Problem details — In which lines of the data does the string "formData" appear? Copy every one.

Saved entries:
§ §

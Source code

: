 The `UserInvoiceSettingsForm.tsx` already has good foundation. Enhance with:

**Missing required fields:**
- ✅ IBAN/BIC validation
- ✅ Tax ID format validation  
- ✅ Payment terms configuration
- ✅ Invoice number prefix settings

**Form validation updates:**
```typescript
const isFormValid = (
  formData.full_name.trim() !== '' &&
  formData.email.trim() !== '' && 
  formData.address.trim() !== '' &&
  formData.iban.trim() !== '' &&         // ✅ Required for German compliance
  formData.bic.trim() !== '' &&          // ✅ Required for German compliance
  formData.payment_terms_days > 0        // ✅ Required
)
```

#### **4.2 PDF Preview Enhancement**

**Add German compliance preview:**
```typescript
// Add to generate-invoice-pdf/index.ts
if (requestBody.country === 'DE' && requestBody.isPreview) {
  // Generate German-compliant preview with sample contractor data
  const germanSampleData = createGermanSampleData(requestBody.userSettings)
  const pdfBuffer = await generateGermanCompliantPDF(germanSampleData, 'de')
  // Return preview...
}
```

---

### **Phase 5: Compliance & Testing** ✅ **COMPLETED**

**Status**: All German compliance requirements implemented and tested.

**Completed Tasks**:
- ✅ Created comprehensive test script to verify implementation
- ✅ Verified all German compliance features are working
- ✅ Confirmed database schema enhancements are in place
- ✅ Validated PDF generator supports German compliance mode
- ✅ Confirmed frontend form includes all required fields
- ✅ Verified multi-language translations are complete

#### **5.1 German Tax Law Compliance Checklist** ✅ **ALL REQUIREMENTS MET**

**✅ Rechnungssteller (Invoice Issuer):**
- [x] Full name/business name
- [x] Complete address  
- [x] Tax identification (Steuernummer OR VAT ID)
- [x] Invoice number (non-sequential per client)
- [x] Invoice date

§ §

Answer section —
  formData.full_name.trim() !== '' &&
  formData.email.trim() !== '' && 
  formData.address.trim() !== '' &&
  formData.iban.trim() !== '' &&         // ✅ Required for German compliance
  formData.bic.trim() !== '' &&          // ✅ Required for German compliance
  formData.payment_terms_days > 0        // ✅ Required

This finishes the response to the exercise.